» **Assigned task**: What is needed here is an exact repetition of the records below, beginning at the line that has "2. [Linux File" and stopping after the line that has "Mounting adalah proses".

======== Stored data ========

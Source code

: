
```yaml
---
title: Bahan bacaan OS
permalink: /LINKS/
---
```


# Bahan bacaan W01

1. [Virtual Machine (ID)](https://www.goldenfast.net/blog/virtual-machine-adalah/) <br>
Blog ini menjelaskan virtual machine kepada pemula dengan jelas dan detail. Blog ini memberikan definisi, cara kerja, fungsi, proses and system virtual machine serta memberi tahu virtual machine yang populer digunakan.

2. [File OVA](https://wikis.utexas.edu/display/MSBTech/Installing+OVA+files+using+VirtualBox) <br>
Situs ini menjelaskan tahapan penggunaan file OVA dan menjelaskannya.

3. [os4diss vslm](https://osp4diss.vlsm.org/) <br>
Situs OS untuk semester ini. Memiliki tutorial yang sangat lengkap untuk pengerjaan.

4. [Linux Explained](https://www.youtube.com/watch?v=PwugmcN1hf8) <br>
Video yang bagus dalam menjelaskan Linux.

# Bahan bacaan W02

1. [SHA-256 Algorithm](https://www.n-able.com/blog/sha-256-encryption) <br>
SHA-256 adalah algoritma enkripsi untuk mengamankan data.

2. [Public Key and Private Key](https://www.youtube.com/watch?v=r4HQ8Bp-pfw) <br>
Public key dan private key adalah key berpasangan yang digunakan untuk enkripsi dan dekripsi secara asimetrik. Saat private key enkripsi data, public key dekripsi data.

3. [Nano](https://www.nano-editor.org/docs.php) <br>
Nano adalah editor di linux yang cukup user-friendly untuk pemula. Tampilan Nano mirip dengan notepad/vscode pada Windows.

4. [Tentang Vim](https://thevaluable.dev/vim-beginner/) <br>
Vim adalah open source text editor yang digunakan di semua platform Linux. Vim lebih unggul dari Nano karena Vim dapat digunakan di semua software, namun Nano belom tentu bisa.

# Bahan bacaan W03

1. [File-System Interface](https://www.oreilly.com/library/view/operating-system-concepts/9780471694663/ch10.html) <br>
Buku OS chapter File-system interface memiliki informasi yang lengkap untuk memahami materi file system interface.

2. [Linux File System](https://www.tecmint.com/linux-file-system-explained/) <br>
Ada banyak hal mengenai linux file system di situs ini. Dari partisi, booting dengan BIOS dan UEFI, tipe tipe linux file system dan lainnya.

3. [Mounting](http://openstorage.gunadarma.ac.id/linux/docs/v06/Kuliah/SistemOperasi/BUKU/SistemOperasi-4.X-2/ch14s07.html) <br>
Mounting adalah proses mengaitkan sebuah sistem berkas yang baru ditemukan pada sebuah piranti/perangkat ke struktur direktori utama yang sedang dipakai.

========
======== Stored data ========

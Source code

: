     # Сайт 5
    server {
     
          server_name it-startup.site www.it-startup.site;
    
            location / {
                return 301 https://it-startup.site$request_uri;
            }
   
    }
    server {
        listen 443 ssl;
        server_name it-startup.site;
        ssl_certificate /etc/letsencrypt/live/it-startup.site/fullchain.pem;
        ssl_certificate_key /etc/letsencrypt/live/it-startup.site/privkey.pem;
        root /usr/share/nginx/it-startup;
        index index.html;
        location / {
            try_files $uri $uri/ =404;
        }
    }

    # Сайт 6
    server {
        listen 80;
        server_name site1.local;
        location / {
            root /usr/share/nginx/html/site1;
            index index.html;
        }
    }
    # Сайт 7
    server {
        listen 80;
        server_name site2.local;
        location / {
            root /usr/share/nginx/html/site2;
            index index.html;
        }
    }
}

========

» **Reply**:
2. [Linux File System](https://www.tecmint.com/linux-file-system-explained/) <br>
Ada banyak hal mengenai linux file system di situs ini. Dari partisi, booting dengan BIOS dan UEFI, tipe tipe linux file system dan lainnya.

3. [Mounting](http://openstorage.gunadarma.ac.id/linux/docs/v06/Kuliah/SistemOperasi/BUKU/SistemOperasi-4.X-2/ch14s07.html) <br>
Mounting adalah proses mengaitkan sebuah sistem berkas yang baru ditemukan pada sebuah piranti/perangkat ke struktur direktori utama yang sedang dipakai.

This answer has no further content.